**WORK REQUIRED**
Whatever the records say, give every one of them again exactly.

**INFORMATION SUPPLIED**
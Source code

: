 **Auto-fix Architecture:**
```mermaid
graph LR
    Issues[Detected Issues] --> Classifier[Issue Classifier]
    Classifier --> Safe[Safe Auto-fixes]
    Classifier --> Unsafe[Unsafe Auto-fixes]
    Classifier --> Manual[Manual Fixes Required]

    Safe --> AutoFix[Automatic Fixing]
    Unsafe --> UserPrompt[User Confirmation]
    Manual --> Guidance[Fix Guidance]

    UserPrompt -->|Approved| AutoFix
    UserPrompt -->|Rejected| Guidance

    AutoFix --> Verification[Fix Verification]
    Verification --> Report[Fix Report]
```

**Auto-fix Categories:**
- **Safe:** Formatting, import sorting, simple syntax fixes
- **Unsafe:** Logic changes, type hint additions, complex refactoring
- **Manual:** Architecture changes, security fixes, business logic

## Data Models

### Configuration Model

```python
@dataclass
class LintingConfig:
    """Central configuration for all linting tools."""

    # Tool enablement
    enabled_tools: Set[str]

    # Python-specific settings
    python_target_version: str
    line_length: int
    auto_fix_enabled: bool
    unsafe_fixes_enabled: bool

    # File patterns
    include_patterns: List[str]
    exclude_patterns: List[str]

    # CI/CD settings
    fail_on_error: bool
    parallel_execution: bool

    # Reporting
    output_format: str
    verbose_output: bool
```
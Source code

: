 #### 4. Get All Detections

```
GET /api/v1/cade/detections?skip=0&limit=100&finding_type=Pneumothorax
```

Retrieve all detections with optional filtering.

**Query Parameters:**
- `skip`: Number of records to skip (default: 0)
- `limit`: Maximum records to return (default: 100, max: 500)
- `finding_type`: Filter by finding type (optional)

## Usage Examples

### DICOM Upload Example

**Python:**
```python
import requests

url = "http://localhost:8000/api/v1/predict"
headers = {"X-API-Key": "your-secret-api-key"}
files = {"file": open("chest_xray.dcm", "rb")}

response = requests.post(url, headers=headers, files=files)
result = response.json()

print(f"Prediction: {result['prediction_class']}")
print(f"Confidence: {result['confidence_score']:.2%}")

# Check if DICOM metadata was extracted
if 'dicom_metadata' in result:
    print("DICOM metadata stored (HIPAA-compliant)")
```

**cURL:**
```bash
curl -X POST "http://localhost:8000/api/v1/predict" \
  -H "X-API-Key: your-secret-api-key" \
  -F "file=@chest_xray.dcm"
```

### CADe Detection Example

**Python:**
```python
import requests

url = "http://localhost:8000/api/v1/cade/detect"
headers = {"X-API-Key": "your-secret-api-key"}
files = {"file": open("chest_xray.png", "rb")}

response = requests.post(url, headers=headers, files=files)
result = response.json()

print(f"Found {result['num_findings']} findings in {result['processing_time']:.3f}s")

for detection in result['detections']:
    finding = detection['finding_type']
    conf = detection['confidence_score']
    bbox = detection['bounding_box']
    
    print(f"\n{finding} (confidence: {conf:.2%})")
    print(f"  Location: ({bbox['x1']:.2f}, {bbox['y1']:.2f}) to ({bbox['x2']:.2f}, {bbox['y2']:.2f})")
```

**ANSWER BELOW**
Source code

: **Auto-fix Architecture:**
```mermaid
graph LR
    Issues[Detected Issues] --> Classifier[Issue Classifier]
    Classifier --> Safe[Safe Auto-fixes]
    Classifier --> Unsafe[Unsafe Auto-fixes]
    Classifier --> Manual[Manual Fixes Required]

    Safe --> AutoFix[Automatic Fixing]
    Unsafe --> UserPrompt[User Confirmation]
    Manual --> Guidance[Fix Guidance]

    UserPrompt -->|Approved| AutoFix
    UserPrompt -->|Rejected| Guidance

    AutoFix --> Verification[Fix Verification]
    Verification --> Report[Fix Report]
```

**Auto-fix Categories:**
- **Safe:** Formatting, import sorting, simple syntax fixes
- **Unsafe:** Logic changes, type hint additions, complex refactoring
- **Manual:** Architecture changes, security fixes, business logic

## Data Models

### Configuration Model

```python
@dataclass
class LintingConfig:
    """Central configuration for all linting tools."""

    # Tool enablement
    enabled_tools: Set[str]

    # Python-specific settings
    python_target_version: str
    line_length: int
    auto_fix_enabled: bool
    unsafe_fixes_enabled: bool

    # File patterns
    include_patterns: List[str]
    exclude_patterns: List[str]

    # CI/CD settings
    fail_on_error: bool
    parallel_execution: bool

    # Reporting
    output_format: str
    verbose_output: bool
```
Source code

: #### 4. Get All Detections

```
GET /api/v1/cade/detections?skip=0&limit=100&finding_type=Pneumothorax
```

Retrieve all detections with optional filtering.

**Query Parameters:**
- `skip`: Number of records to skip (default: 0)
- `limit`: Maximum records to return (default: 100, max: 500)
- `finding_type`: Filter by finding type (optional)

## Usage Examples

### DICOM Upload Example

**Python:**
```python
import requests

url = "http://localhost:8000/api/v1/predict"
headers = {"X-API-Key": "your-secret-api-key"}
files = {"file": open("chest_xray.dcm", "rb")}

response = requests.post(url, headers=headers, files=files)
result = response.json()

print(f"Prediction: {result['prediction_class']}")
print(f"Confidence: {result['confidence_score']:.2%}")

# Check if DICOM metadata was extracted
if 'dicom_metadata' in result:
    print("DICOM metadata stored (HIPAA-compliant)")
```

**cURL:**
```bash
curl -X POST "http://localhost:8000/api/v1/predict" \
  -H "X-API-Key: your-secret-api-key" \
  -F "file=@chest_xray.dcm"
```

### CADe Detection Example

**Python:**
```python
import requests

url = "http://localhost:8000/api/v1/cade/detect"
headers = {"X-API-Key": "your-secret-api-key"}
files = {"file": open("chest_xray.png", "rb")}

response = requests.post(url, headers=headers, files=files)
result = response.json()

print(f"Found {result['num_findings']} findings in {result['processing_time']:.3f}s")

for detection in result['detections']:
    finding = detection['finding_type']
    conf = detection['confidence_score']
    bbox = detection['bounding_box']
    
    print(f"\n{finding} (confidence: {conf:.2%})")
    print(f"  Location: ({bbox['x1']:.2f}, {bbox['y1']:.2f}) to ({bbox['x2']:.2f}, {bbox['y2']:.2f})")
```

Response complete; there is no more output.